En se plongeant dans le Passé, en relisant les récits de ceux qui l’ont édifié, les générations d’aujourd’hui y puisent sans doute les forces nécessaires, pour écrire à leur tour de nouvelles pages, sur l’avenir de ce merveilleux pays de Québec, ce pays en français sur cette terre d’Amérique.
Cet important ouvrage "Le rêve de Champlain" de l’écrivain américain David Hackett Fisher qui sort ces jours-ci en Europe, nous permet de mieux approfondir non seulement la vie du grand Samuel de Champlain, cet homme rempli d’enthousiasme, pour qui nous avons depuis toujours une grande affection.. mais nous aide à mieux appréhender cette vision si importante du rêve qu’il portait ..Nous pouvons ainsi mieux percevoir le caractère que cet homme s’était forgé, après avoir lu les nombreux détails de sa vie, avant qu’il n’arrive en Acadie, puis dans les eaux du Saint Laurent.

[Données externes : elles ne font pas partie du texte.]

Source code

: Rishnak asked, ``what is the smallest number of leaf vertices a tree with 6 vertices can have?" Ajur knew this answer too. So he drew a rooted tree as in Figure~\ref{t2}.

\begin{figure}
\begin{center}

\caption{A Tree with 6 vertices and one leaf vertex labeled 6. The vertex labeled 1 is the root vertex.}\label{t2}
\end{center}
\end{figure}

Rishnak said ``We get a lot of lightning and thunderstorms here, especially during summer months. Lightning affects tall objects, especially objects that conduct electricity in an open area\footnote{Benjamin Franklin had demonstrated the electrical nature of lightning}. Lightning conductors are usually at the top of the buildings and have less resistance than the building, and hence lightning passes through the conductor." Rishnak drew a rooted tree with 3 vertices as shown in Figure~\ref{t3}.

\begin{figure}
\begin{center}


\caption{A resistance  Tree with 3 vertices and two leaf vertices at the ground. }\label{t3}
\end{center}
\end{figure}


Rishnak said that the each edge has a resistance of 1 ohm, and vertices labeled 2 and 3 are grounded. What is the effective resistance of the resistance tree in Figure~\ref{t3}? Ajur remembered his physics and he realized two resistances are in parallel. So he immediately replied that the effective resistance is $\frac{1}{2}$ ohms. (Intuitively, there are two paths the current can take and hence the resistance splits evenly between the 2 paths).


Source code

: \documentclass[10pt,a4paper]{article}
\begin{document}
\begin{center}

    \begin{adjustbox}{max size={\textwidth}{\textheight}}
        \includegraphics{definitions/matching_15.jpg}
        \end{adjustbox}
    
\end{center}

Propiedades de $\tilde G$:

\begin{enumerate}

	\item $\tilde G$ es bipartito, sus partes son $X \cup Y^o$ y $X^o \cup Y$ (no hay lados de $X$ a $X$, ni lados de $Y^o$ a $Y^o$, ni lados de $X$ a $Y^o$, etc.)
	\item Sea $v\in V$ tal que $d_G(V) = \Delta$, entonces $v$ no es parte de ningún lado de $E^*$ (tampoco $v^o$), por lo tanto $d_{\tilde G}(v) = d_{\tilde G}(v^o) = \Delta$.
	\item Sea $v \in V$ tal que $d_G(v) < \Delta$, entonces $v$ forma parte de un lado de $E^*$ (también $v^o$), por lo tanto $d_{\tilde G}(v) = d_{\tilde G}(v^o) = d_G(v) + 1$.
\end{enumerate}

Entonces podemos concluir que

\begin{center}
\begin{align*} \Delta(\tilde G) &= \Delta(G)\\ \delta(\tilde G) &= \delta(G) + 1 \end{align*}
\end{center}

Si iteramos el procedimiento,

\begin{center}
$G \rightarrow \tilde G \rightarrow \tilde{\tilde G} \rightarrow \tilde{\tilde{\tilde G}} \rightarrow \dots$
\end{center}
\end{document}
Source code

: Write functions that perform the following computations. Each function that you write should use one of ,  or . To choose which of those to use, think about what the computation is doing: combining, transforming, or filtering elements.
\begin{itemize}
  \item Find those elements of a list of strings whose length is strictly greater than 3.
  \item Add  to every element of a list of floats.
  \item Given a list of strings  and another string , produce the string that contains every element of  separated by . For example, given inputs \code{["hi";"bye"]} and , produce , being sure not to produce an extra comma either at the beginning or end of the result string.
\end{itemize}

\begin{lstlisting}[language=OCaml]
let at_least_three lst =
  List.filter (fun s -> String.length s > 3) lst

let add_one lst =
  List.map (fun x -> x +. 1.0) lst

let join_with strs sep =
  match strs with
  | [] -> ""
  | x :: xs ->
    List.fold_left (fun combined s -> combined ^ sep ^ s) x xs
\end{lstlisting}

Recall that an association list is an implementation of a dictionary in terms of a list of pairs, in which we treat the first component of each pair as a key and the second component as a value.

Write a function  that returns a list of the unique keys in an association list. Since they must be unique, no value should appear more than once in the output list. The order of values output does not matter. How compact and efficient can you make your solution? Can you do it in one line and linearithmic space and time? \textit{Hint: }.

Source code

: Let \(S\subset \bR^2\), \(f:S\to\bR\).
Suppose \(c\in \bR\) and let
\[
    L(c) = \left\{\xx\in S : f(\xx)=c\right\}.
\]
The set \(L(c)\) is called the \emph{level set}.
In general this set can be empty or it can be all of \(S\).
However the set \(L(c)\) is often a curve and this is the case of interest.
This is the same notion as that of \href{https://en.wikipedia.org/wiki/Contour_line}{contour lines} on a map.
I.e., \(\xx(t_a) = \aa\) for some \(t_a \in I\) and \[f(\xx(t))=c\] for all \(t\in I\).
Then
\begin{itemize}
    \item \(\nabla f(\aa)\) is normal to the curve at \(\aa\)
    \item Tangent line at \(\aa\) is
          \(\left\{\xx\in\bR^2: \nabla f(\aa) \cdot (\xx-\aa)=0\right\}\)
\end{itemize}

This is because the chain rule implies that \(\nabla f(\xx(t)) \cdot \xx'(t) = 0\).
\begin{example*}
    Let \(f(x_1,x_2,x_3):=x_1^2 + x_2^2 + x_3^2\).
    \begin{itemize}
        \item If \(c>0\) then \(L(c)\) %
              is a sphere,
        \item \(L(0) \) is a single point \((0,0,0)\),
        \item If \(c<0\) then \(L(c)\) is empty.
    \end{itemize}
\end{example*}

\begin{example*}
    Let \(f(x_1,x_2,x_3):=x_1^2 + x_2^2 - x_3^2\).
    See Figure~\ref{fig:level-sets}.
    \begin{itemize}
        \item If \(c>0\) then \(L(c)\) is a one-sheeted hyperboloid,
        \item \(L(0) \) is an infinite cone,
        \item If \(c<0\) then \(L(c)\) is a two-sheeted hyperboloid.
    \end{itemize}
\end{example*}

En arrière plan des écrits élogieux de Fisher, en arrière plan de l’immense travail de recherches effectué, il est néanmoins intéressant de décrypter à nouveau ce syllogisme américain ciblant uniquement un homme de grande valeur, s’il mérite bien entendu, d’être honoré et mis en avant, est cependant commissionné par son pays, envoyé par le roi de France, a avec lui néanmoins, toute une équipe sans laquelle il n’aurait rien pu entreprendre.. Mais en ne mettant que lui dans la lumière cela permet de laisser ainsi de côté tout le reste.. Cela a été maintes fois observé au cours du passé, faire ainsi l’éloge d’un grand homme plutôt que d’un pays ou d’un autre peuple que le leur..Ainsi, entre autres, pour Henry Longfellow qui dans son poème " le chant de Hiawatha" emploiera le mot " étranger " au lieu de "Français" .. De même ce sera la statue du père Jacques Marquette, ce missionnaire parti avec Louis Joliet à la recherche du Mississipi, qui a été érigée dans le Michigan, et non celle de Cavelier de La Salle le découvreur et le fondateur de la Louisiane française, le représentant légal de la France, envoyé par le roi Louis XIV . Le père Marquette lui ne représentait pas la France à leurs yeux, mais la religion.. il paraissait donc neutre pour les Américains.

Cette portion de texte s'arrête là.